#647 – Who Really Owns American Farmland?Aug 8, 2017
Who Really Owns American Farmland?
As our loyal readers know, we at Agracel have a real affinity for farmers and what they stand for (Agracel history). We refer to the most current Iowa State University Farmland Value Survey to see information on general land value trends, geographical land price relationships, and factors influencing the Iowa land market. A recent report from The New Food Economy entitled Who Really Owns American Farmland? caught our eye. The report pulled information from the Iowa survey, along with other sources.
Below are some key, albeit some disturbing, facts from the report.
- If you wanted to buy Iowa farmland in 1970, the average going price was $419 per acre, according to the Iowa State University Farmland Value Survey. By 2016, the price per acre was $7,183—a drop from the 2013 peak of $8,716, but still a colossal increase of 1,600 percent. Farmland, the Economist announced in 2014, had outperformed most asset classes for the previous 20 years, delivering average U.S. returns of 12 percent a year with low volatility.
- Institutional investors have long balanced their portfolios by putting part of their money in natural resources—goldmines and coal fields and forests. But farmland, which was largely held by small property owners and difficult for the financial industry to access, was largely off the table. That changed around 2007. In the wake of the stock market collapse, institutional investors were eager to find new places to park money that might prove more robust than the complex financial instruments that collapsed when the housing bubble burst. What they found was a market ready for change. The owners of farms were aging, and many were looking for a way to get cash out of the enterprises they’d built.
- Today, the United States Department of Agriculture (USDA) estimates that at least 30 percent of American farmland is owned by non-operators who lease it out to farmers. And with a median age for the American farmer of about 55, it is anticipated that in the next five years, some 92,000,000 acres (the size of Montana!) will change hands, with much of it passing to investors rather than traditional farmers.
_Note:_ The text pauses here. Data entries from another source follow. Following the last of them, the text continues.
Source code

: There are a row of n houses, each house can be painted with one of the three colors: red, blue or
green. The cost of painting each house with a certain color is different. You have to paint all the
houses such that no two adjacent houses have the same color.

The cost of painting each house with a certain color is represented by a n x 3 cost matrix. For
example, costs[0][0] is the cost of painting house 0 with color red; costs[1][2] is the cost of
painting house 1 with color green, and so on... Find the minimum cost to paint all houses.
- Three big factors have contributed to the rapid increase in the prices paid for farmland—which is usually defined to include grazing land and forests: low interest rates, institutional investors, and foreign investors.
- Foreign buyers already own 25 million acres of U.S. land. That’s about the size of Virginia.
- States like Iowa have banned the sale of farmland to foreign buyers and others have laws that limit the number of acres that can legally be sold, but it can be quite tricky to tell who is doing the buying. Foreign buyers can hide their identity by creating an American corporation, or buying through a U.S. majority-owned subsidiary.
- The dangers of high land prices are obvious—especially for younger farmers who are trying to get established and farmers who want to steer away from Big Ag approaches. The dangers of ownership by large corporations and foreign buyers are equally clear. But there is another danger to high, rapidly rising land prices—one that brings to mind the great real estate bust of 2007: a bubble. Bubbles can be devastating, leaving small land owners underwater on their mortgages and depriving them of the crucial collateral they need to get loans on operating expenses.
Agriculture, like all industries, is in a constant state of flux. Exacerbating it though, is the demography of the ownership, which is rapidly aging. How the transformation to the next generation of owners takes place, will have long term ramifications. It is an issue near and dear to us and we will continue to watch it going forward.